Now available worldwide. Take me to those Grenada Gold nutmegs >>

a visit from some remarkable people.

The Roberts’ came for a visit. David and his father Kennedy, longtime friends of ours visited us at L'Esterre last weekend along with cousins, siblings and nieces.

It was one of those days that you don’t realise the significance of until its over. Seeing our home through new sets of eyes, eyes that value the good things in life, made us fall in love with l'Esterre all over again.

Our day was spent stumbling through mazes of pigeon peas and sorrel plants, a leisurely curry lunch (of course), and a visit to the works, where the cocoa is processed after harvest. Some time was spent in between immersed in the tropical plants at the neighbouring nursery before the ascent through the estate’s cocoa and nutmeg trail, with a few rest stops to cool off on the roots of ancient trees.

Some may recognise Kennedy from his step-by-step guide to making 'buss up shut' a.k.a. paratha roti.
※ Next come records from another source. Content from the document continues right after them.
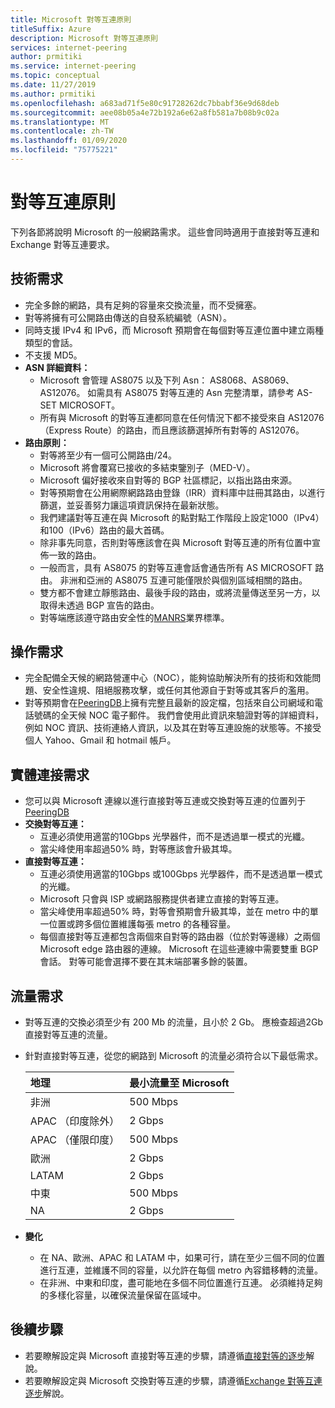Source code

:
 ```yaml
---
title: Microsoft 對等互連原則
titleSuffix: Azure
description: Microsoft 對等互連原則
services: internet-peering
author: prmitiki
ms.service: internet-peering
ms.topic: conceptual
ms.date: 11/27/2019
ms.author: prmitiki
ms.openlocfilehash: a683ad71f5e80c91728262dc7bbabf36e9d68deb
ms.sourcegitcommit: aee08b05a4e72b192a6e62a8fb581a7b08b9c02a
ms.translationtype: MT
ms.contentlocale: zh-TW
ms.lasthandoff: 01/09/2020
ms.locfileid: "75775221"
---
```

# <a name="peering-policy"></a>對等互連原則
下列各節將說明 Microsoft 的一般網路需求。 這些會同時適用于直接對等互連和 Exchange 對等互連要求。

## <a name="technical-requirements"></a>技術需求

* 完全多餘的網路，具有足夠的容量來交換流量，而不受擁塞。
* 對等將擁有可公開路由傳送的自發系統編號（ASN）。
* 同時支援 IPv4 和 IPv6，而 Microsoft 預期會在每個對等互連位置中建立兩種類型的會話。
* 不支援 MD5。
* **ASN 詳細資料：**
    * Microsoft 會管理 AS8075 以及下列 Asn： AS8068、AS8069、AS12076。 如需具有 AS8075 對等互連的 Asn 完整清單，請參考 AS-SET MICROSOFT。
    * 所有與 Microsoft 的對等互連都同意在任何情況下都不接受來自 AS12076 （Express Route）的路由，而且應該篩選掉所有對等的 AS12076。
* **路由原則：**
    * 對等將至少有一個可公開路由/24。
    * Microsoft 將會覆寫已接收的多結束鑒別子（MED-V）。
    * Microsoft 偏好接收來自對等的 BGP 社區標記，以指出路由來源。
    * 對等預期會在公用網際網路路由登錄（IRR）資料庫中註冊其路由，以進行篩選，並妥善努力讓這項資訊保持在最新狀態。
    * 我們建議對等互連在與 Microsoft 的點對點工作階段上設定1000（IPv4）和100（IPv6）路由的最大首碼。
    * 除非事先同意，否則對等應該會在與 Microsoft 對等互連的所有位置中宣佈一致的路由。
    * 一般而言，具有 AS8075 的對等互連會話會通告所有 AS MICROSOFT 路由。 非洲和亞洲的 AS8075 互連可能僅限於與個別區域相關的路由。
    * 雙方都不會建立靜態路由、最後手段的路由，或將流量傳送至另一方，以取得未透過 BGP 宣告的路由。
    * 對等端應該遵守路由安全性的[MANRS](https://www.manrs.org/)業界標準。

## <a name="operational-requirements"></a>操作需求
* 完全配備全天候的網路營運中心（NOC），能夠協助解決所有的技術和效能問題、安全性違規、阻絕服務攻擊，或任何其他源自于對等或其客戶的濫用。
* 對等預期會在[PeeringDB](https://www.peeringdb.com)上擁有完整且最新的設定檔，包括來自公司網域和電話號碼的全天候 NOC 電子郵件。 我們會使用此資訊來驗證對等的詳細資料，例如 NOC 資訊、技術連絡人資訊，以及其在對等互連設施的狀態等。不接受個人 Yahoo、Gmail 和 hotmail 帳戶。

## <a name="physical-connection-requirements"></a>實體連接需求
* 您可以與 Microsoft 連線以進行直接對等互連或交換對等互連的位置列于[PeeringDB](https://www.peeringdb.com/net/694)
* **交換對等互連：**
    * 互連必須使用適當的10Gbps 光學器件，而不是透過單一模式的光纖。
    * 當尖峰使用率超過50% 時，對等應該會升級其埠。
* **直接對等互連：**
    * 互連必須使用適當的10Gbps 或100Gbps 光學器件，而不是透過單一模式的光纖。
    * Microsoft 只會與 ISP 或網路服務提供者建立直接的對等互連。
    * 當尖峰使用率超過50% 時，對等會預期會升級其埠，並在 metro 中的單一位置或跨多個位置維護每張 metro 的各種容量。
    * 每個直接對等互連都包含兩個來自對等的路由器（位於對等邊緣）之兩個 Microsoft edge 路由器的連線。 Microsoft 在這些連線中需要雙重 BGP 會話。 對等可能會選擇不要在其末端部署多餘的裝置。

## <a name="traffic-requirements"></a>流量需求
* 對等互連的交換必須至少有 200 Mb 的流量，且小於 2 Gb。  應檢查超過2Gb 直接對等互連的流量。
* 針對直接對等互連，從您的網路到 Microsoft 的流量必須符合以下最低需求。

    | 地理                      | 最小流量至 Microsoft   |
    | :----------------------- |:-------------------------------|
    | 非洲                   | 500 Mbps                       |
    | APAC （印度除外）      |   2 Gbps                       |
    | APAC （僅限印度）        | 500 Mbps                       |
    | 歐洲                   |   2 Gbps                       |
    | LATAM                    |   2 Gbps                       |
    | 中東              | 500 Mbps                       |
    | NA                       |   2 Gbps                       |

* **變化**
    * 在 NA、歐洲、APAC 和 LATAM 中，如果可行，請在至少三個不同的位置進行互連，並維護不同的容量，以允許在每個 metro 內容錯移轉的流量。
    * 在非洲、中東和印度，盡可能地在多個不同位置進行互連。 必須維持足夠的多樣化容量，以確保流量保留在區域中。

## <a name="next-steps"></a>後續步驟

* 若要瞭解設定與 Microsoft 直接對等互連的步驟，請遵循[直接對等的逐步](walkthrough-direct-all.md)解說。
* 若要瞭解設定與 Microsoft 交換對等互連的步驟，請遵循[Exchange 對等互連逐步](walkthrough-exchange-all.md)解說。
Check out the guide here >>

a visit to some remarkable people.

Almost one year on from when we first met Kim & Lylette of Crayfish Bay, we returned for a visit. Crayfish Bay is an organic cocoa estate and chocolate maker, who also supply cocoa to Pump Street Chocolate in the UK.

A few beers and countless sandfly bites later, our respect and admiration for them deepened even further.

Radical, open and frank, Kim, is an all-around wonderful human of the earth from British gypsy heritage. Between them, they've managed to produce high yielding organic cocoa on their 15 acre estate, built two rustic guest cabins, and a home-made chocolate factory—all whilst making it damn equitable in the process. Bulging profits don’t drive Kim & Lylette, instead they advocate fairness for all in the supply chain. Everyone gets an even slice of the cake.

We connected on a different wavelength altogether. It’s obvious they are dedicated to the cause. Both for making seriously good chocolate and for their desire to revitalise the cocoa industry in Grenada before it’s lost forever.

buzzin’ in the cocoa groves.

‘Agriculture is the backbone of our island. But bees are the backbone of agriculture’

The words of Rodney John, a young bee entrepreneur on the island. He visited us after we enquired about installing a few hives on the estate. Rodney’s business is starting you off on your bee journey—he builds the hives, provides you with the whole kit, including the bees, plus training to set you up with all the tools necessary for a thriving apiary.

Bees for us aren’t just about the honey. They’re a way of ensuring longevity of our livelihood, for fruitful cocoa harvests for years to come and for further harmonising with nature as our agroforestry model advocates. We will hopefully be introducing bees to L’Esterre soon.

a taste of countryside life.

Serious breezy, serious hills, serious views.

Residing at my aunt’s house, we are now a hop, skip and jump from L'Esterre. We live the good life here—eating fresh produce from the estate and a few friendly creatures in the shape of mammoth crickets and mischievous bats.

It also means home-cooked lunches at L'Esterre every single day. Between mutton curry and my aunts stewed guavas and custard, it’s not going to be easy re-adjusting to life back in the UK.

Seeing my aunts and uncles everyday is a refreshing change— and a chance to catch up on all things cocoa and nutmeg with daily trips down to the works. Being closer to the source, means things are moving a lot faster at frictionless speed.


Last but not least: island family time

A long weekend in Grenada for Independence Day meant that we could nip over to our favourite tiny island, Sugar Loaf, for the afternoon—joining aunts, uncles, cousins and family friends.

Gatherings at Sugar Loaf, a small ‘loaf’ of an island, just off the northern tip of Grenada, has been a long-held family tradition. Nothing beats unplugging with salty sea air & freshly-caught tuna sashimi circulating.

Family businesses mean that work and play sometimes become a fuzzy fine line. So having moments like this, away from the estate makes it extra special.